Corrió hacia la puerta, medio doblado por el dolor, y recorrió un largo pasillo que daba a parar a otra habitación. Al otro extremo de ésta había una puerta abierta donde se vislumbraba otro cuarto con una etérea luz blanquecina. Sin duda alguna, debía de ser la ventana por la que entró. Se dirigió presto hacia ésta cuando algo frenó su avance. Intentó zafarse de su obstáculo pero pronto se vio aún más inmovilizado. Cuando consiguió adaptar sus pupilas a la oscuridad de la habitación, vio como ésta estaba repleta de haces de luz mortecina. Intentó agarrar una con la mano, pero se le quedó fijada a ella sin poder liberarse de ninguna manera. Y cuanto más intentaba escapar de su trampa, más apresado se veía a ella.
Volvió a sentir la legión de patas invertebradas recorrer todo su cuerpo. Las sintió bajo sus cabellos, subiendo por sus piernas, aterrizando desde el techo en su cara envolviéndola de seda.
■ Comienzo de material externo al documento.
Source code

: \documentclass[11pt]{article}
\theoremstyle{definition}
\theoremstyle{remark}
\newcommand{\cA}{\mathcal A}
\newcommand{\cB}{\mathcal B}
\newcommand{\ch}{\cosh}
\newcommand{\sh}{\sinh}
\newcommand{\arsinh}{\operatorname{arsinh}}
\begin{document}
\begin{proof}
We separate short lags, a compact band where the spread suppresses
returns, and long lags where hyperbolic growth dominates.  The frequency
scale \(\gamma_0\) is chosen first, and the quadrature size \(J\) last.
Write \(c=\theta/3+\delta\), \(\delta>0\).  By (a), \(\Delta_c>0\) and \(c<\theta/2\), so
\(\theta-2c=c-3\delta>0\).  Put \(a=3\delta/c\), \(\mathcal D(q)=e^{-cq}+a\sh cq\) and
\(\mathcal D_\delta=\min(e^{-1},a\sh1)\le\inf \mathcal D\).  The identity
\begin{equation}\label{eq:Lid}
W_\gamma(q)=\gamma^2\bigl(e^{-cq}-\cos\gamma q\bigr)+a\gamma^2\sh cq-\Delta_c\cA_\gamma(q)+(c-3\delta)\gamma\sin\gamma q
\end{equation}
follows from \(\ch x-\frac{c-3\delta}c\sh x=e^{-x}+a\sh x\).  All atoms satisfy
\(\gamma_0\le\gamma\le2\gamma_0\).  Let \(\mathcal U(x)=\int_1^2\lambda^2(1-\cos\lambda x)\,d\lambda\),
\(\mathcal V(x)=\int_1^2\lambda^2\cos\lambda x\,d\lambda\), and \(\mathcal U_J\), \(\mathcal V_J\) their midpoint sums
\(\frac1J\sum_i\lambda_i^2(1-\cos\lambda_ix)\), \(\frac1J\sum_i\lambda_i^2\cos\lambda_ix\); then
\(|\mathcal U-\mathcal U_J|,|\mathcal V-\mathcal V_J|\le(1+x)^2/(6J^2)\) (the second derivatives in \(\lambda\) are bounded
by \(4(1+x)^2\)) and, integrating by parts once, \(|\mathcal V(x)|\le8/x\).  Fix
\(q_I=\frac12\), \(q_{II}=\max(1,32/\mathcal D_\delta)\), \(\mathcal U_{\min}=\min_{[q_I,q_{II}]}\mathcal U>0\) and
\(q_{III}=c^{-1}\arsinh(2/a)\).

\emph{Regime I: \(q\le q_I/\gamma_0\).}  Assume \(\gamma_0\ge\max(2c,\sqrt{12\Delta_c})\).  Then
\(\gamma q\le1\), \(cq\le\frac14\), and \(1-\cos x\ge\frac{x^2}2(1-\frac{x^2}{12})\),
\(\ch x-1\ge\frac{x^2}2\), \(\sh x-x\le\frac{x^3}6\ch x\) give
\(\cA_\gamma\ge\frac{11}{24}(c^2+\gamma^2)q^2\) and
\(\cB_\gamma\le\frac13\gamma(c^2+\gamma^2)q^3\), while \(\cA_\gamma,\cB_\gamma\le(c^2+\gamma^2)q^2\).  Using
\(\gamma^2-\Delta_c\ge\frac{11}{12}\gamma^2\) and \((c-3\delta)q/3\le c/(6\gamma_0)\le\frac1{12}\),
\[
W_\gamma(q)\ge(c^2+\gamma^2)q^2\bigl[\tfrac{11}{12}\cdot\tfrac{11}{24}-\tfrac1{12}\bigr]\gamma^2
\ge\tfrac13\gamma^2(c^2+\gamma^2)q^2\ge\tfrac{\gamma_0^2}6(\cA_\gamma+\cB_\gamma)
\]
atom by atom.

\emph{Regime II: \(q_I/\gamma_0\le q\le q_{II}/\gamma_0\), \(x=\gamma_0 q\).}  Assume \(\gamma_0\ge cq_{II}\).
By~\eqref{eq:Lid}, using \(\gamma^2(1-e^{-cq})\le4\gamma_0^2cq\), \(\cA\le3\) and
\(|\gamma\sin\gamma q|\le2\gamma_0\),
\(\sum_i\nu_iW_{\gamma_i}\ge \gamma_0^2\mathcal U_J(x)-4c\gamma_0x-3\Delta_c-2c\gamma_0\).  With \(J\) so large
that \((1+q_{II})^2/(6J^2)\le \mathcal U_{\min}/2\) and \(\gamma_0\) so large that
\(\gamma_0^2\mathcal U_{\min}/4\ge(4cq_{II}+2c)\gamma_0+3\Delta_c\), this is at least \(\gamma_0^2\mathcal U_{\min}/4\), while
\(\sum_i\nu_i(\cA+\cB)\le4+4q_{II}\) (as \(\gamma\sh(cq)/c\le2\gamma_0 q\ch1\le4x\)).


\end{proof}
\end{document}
Una nueva picadura tuvo lugar a escasos milímetros de su párpado derecho haciendo que su ojo se cerrara y expeliera un grito de insufrible dolor e impotencia. Tan sólo un prefacio del dolor lacerante que recorrió todo su cuerpo con un centenar de afilados colmillos profanándole la piel. Lloró lágrimas de su ojo sano –mientras estuvo sano-, y en su ojo magullado se mezclaron las lagrimas con la sangre de la perforadora herida.
Un último grito fue ahogado con la profanación de una araña que se introdujo dentro de su boca y mordió su lengua cuando él intentó expulsarla con ésta. La lengua se le inflamó rápidamente aplastando a la sacrílega contra su paladar y la glotis se le cerró impidiéndole el paso del aire. Las patas delanteras de la araña raspaban su laringe mientras con sus colmillos volvía a clavarlos una y otra vez hasta vaciar sus bolsas de veneno. El dolor era ya insoportable, y la agonía se prolongaba con cada segundo de vida que pasaba. Sus extremidades se fueron entumeciendo y su vista se tornó opaca. Fue entonces cuando paulatinamente, se fue liberando del yugo de las habitantes de la casa.

Samuel jamás hubiese imaginado que abrazaría a la muerte con tanto anhelo como en esos momentos. Su salvadora.